Si le post-hardcore est le hardcore qui devient majeur (et bientôt « indie »), l’emo est l’éternel adolescent. Musicalement, le style reste donc longtemps associé à son papa. Bien qu’un monde parallèle ne tarde pas à évoluer sans lui. À Jawbox qui se forme à D.C. (et sort un album emo nommé Grippe), on préfèrera les débuts de Jawbreaker et Samiam, deux groupes californiens assez génériques (Samiam réalise quand même la prouesse de sortir 5 fois le même album en 5 ans) mais qui vont populariser le terme avec leur amalgame de punk rock, d’indie et de rock alternatif. Avant de s’auto-détruire en major dans les mid-90s, mais ceci est une autre histoire.

Une histoire dont Heroin n’a rien à foutre. Né à San Diego en 91, le groupe invente le screamo, une version extrême, chaotique et encore plus dépressive de l’emo pour faire encore plus chier les adultes. Excepté Indian Summer et Julia, la playlist que je vous propose aujourd’hui n’en contient que très peu, rassurez-vous. Dans le New Jersey, on essaie de parer à cette déferlante californienne menée par Ebullition Records en se politisant à donf (Policy of 3, Iconoclast, Native Nod) et en créant le label Gern Blandstern (« Fine musical products for the socially unaccepted« ). Et puis naît Lifetime, qui après de frêles débuts surprend tout le monde en gueulant « Hello Bastards ». Gloire au chant revêche d’Ari Katz ! Longue vie aux skaters tristes !

Mais venons-en au fait. Une zone va nettement se démarquer des autres : la région des Grands lacs, synonyme d’ennui. L’Illinois soigne son chagrin au son des excellents Jones Very, mené par Vic Bondi (ex-Articles of Faith). Les fans d’emo technique s’affublent de noms pénibles (Friction, Gauge, Ceilishrine), mais la musique hypnotise. Ils ont un truc. Parmi les labels qui comptent : Doghouse, Initial, Slamdek mais surtout Jade Tree, qui va sortir tous les groupes à écouter dans les mid-90s.
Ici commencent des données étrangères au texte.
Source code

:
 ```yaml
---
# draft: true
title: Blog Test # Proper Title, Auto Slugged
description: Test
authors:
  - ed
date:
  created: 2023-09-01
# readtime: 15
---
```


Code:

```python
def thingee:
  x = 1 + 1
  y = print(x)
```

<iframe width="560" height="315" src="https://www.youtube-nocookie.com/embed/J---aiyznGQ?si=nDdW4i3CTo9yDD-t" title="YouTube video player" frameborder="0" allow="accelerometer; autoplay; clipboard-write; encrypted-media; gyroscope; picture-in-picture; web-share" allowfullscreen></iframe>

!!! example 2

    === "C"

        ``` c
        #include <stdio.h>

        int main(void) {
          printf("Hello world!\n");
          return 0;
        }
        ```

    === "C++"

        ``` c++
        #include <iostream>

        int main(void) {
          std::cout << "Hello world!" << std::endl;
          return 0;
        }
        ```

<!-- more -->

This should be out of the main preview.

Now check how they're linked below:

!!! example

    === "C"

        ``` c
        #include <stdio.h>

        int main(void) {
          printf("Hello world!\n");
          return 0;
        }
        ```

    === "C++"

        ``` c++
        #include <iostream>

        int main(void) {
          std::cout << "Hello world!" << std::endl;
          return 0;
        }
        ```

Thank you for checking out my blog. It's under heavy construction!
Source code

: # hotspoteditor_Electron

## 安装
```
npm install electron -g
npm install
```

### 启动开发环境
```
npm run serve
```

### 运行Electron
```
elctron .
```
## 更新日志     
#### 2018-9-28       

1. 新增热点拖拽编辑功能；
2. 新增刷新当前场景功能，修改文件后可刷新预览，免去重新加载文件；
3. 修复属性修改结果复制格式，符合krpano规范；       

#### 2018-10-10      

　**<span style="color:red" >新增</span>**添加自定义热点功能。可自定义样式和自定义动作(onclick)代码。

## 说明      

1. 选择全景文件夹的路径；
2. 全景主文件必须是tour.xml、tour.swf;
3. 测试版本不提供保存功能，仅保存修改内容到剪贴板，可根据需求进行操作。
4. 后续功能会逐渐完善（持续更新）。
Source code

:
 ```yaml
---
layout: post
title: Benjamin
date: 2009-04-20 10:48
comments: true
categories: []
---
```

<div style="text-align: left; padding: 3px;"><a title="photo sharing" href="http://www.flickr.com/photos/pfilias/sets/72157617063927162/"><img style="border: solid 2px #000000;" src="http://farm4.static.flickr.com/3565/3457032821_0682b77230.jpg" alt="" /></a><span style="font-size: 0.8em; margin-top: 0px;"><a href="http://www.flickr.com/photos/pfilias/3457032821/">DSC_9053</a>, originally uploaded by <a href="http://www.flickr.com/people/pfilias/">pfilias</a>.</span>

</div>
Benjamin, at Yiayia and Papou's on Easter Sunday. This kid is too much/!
En Indiana, il y a aussi Split Lip, qui deviendra bientôt Chamberlain, auteur d’un des meilleurs albums emo de 1995. Les groupes hardcore Endpoint et Falling Forward font des petits à Louisville, chef-lieu du Kentucky, qui fait office de capitale emo l’espace de quelques démos. Écoutez le futur avec Metroschifter ! Quant aux frères Kinsella, ils font les marioles dans Cap’n Jazz (qui n’est pas un groupe de ska mais ceux qui vont casser les carcans et bousculer les idées reçues sur l’emo à coups de burritos). Ils ne savent pas encore qu’ils vont enregistrer LE disque de nostalgi-core sur lequel des milliers d’ados vont chialer en 1999, LP1, d’American Football. Et puis il y a aussi Braid (de Champaign) qui auraient pu être les vice-champions du mal-être s’ils ne s’étaient pas fait doubler par (roulement de tambours) The Promise Ring (de Milwaukee). Après 30° Everywhere en 1996, le groupe sort le définitif Nothing Feels Good l’année suivante. Slogan emo, c’est accessoirement le titre du seul ouvrage valable sur le sujet écrit par Andy Greenwald et publié en 2003. Sérieux, y a tellement à dire et personne d’autre n’a été capable de le faire ?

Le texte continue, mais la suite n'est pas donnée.